Kapooria joined Blinkit around September–October 2024, becoming the first full-time CFO since Amit Sachdeva left the company in 2022. His appointment followed a major funding round for
Blinkit, which Eternal had described as its most important business division, and came weeks after the company raised ₹8,500 crore ($1 billion) through a qualified institutional placement.
This will be Kapooria’s third stint with Flipkart. He previously worked with the Walmart-owned company from 2015 to 2018 and again from August 2020 to October 2024, spending over seven years at the e-commerce major in total. Kapooria’s return comes just ahead of Flipkart’s planned IPO in 2026.
Eternal and Flipkart did not immediately respond to requests for comment. It remains unclear who will replace Kapooria at Blinkit.
Rising competition in quick commerce
Kapooria’s departure comes amid intensifying competition in India’s quick commerce sector. Blinkit, the market leader, faces strong rivalry from Swiggy’s Instamart, Zepto, Tata’s BigBasket, Flipkart Minutes and Amazon Now.
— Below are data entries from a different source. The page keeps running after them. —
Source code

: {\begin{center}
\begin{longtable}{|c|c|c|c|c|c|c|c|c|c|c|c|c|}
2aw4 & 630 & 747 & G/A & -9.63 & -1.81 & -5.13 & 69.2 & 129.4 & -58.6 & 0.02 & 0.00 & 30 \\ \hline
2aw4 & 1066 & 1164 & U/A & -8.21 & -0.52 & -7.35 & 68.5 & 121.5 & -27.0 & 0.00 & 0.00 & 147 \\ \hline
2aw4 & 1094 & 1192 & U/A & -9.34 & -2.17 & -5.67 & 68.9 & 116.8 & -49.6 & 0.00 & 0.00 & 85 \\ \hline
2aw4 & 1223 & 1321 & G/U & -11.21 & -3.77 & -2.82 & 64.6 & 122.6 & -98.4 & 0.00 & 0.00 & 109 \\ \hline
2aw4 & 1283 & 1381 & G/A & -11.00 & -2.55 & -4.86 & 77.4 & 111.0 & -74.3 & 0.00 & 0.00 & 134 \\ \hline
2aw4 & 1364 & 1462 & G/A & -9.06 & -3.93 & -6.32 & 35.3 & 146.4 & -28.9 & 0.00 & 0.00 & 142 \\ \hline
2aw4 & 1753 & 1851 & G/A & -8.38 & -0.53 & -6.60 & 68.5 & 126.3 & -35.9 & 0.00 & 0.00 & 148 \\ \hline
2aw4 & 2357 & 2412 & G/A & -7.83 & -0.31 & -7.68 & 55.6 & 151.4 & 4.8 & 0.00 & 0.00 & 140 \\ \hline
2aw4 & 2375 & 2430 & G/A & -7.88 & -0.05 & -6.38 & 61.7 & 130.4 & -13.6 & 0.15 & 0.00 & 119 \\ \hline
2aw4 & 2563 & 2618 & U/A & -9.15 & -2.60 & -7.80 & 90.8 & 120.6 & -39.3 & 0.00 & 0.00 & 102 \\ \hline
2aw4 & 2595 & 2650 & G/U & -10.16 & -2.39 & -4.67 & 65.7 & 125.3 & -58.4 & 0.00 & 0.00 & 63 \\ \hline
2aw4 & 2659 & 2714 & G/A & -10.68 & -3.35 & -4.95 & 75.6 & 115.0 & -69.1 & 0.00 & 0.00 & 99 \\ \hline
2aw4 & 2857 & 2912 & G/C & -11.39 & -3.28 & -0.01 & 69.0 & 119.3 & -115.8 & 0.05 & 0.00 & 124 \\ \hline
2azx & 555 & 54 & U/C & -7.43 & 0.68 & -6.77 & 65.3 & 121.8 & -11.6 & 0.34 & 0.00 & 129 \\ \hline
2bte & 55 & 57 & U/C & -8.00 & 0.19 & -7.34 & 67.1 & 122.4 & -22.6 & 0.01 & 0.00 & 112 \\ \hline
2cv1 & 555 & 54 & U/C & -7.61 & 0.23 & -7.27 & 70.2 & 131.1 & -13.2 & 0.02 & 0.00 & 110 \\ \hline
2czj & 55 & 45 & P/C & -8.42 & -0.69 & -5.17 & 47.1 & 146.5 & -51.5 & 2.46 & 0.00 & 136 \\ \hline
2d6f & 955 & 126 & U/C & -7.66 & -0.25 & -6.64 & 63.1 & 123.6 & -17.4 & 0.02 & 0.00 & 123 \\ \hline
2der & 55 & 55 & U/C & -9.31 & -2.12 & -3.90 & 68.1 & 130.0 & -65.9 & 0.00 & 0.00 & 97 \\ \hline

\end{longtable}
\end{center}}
The top three players, Blinkit, Instamart and Zepto, are expected to compete in public markets soon, a landmark for an industry that barely existed five to six years ago.
Quick commerce has rapidly evolved from a supplementary offering to a must-have for consumers, driving heavy investment in the space. A Moneycontrol analysis found that Blinkit, Swiggy and Zepto have collectively burnt nearly ₹9,000 crore over the past nine to 11 months, even as they sit on large cash reserves.
Despite high burn rates, the three companies hold over ₹40,000 crore in cash and cash equivalents, including fresh funds raised through QIPs by Eternal and Swiggy. This financial cushion is expected to help them continue competing aggressively for a larger share of the quick commerce market.